This is the more usual course of innovation in the maritime field. Zero North is a software company.
It was incubated within Maersk and in 2020 was spun off into a separate company. Maersk Tankers debuts digital spinoff.
Its product then: “Optimise, formerly known as SimBunker, claims to enable owners and operators to reduce bunker consumption by determining the optimal speed of each vessel using multiple data points such as market rates, bunker prices, weather and individual vessel performance.”
The goal was to reduce emissions and costs of maritime transport. At the time it had 6 customers and 300 vessels using the product.
Now new funding has been received, and more backers have joined in investing.

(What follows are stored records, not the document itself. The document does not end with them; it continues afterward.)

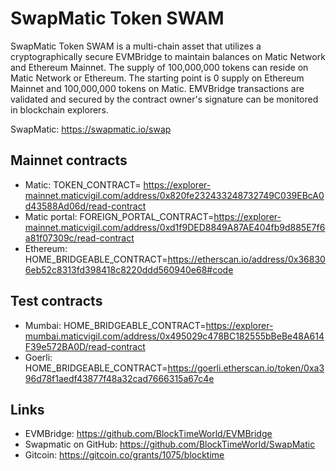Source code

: # SwapMatic Token SWAM

SwapMatic Token SWAM is a multi-chain asset that utilizes a cryptographically secure EVMBridge to maintain balances on Matic Network and Ethereum Mainnet. The supply of 100,000,000 tokens can reside on Matic Network or Ethereum. The starting point is 0 supply on Ethereum Mainnet and 100,000,000 tokens on Matic. EMVBridge transactions are validated and secured by the contract owner's signature can be monitored in blockchain explorers.

SwapMatic: https://swapmatic.io/swap

## Mainnet contracts
- Matic: TOKEN_CONTRACT= https://explorer-mainnet.maticvigil.com/address/0x820fe232433248732749C039EBcA0d43588Ad06d/read-contract
- Matic portal: FOREIGN_PORTAL_CONTRACT=https://explorer-mainnet.maticvigil.com/address/0xd1f9DED8849A87AE404fb9d885E7f6a81f07309c/read-contract
- Ethereum: HOME_BRIDGEABLE_CONTRACT=https://etherscan.io/address/0x368306eb52c8313fd398418c8220ddd560940e68#code

## Test contracts
- Mumbai: HOME_BRIDGEABLE_CONTRACT=https://explorer-mumbai.maticvigil.com/address/0x495029c478BC182555bBeBe48A614F39e572BA0D/read-contract
- Goerli: HOME_BRIDGEABLE_CONTRACT=https://goerli.etherscan.io/token/0xa396d78f1aedf43877f48a32cad7666315a67c4e

## Links
- EVMBridge: https://github.com/BlockTimeWorld/EVMBridge
- Swapmatic on GitHub: https://github.com/BlockTimeWorld/SwapMatic
- Gitcoin: https://gitcoin.co/grants/1075/blocktime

This type of firm is just reaching the point when software support is starting to impose a burden on the firm. Most software startups can defer for a while the problem of support, but when the customer base grows enough, the whole cycle of customer support and updates and patches mushrooms exponentially. This places great financial demands on the firm. And it’s not profit-generating. The company benefit is only reputation, which takes a long time to repay the investment. But if reputation is tarnished by poor or unresponsive service, the company may be dealt a blow it cannot recover from, losing customers and revenues. It’s a critical time in a software startup’s lifetime.
The support conundrum is the principal reason for the failure of software startups and generally occurs later in the business arc than support for hardware-oriented products.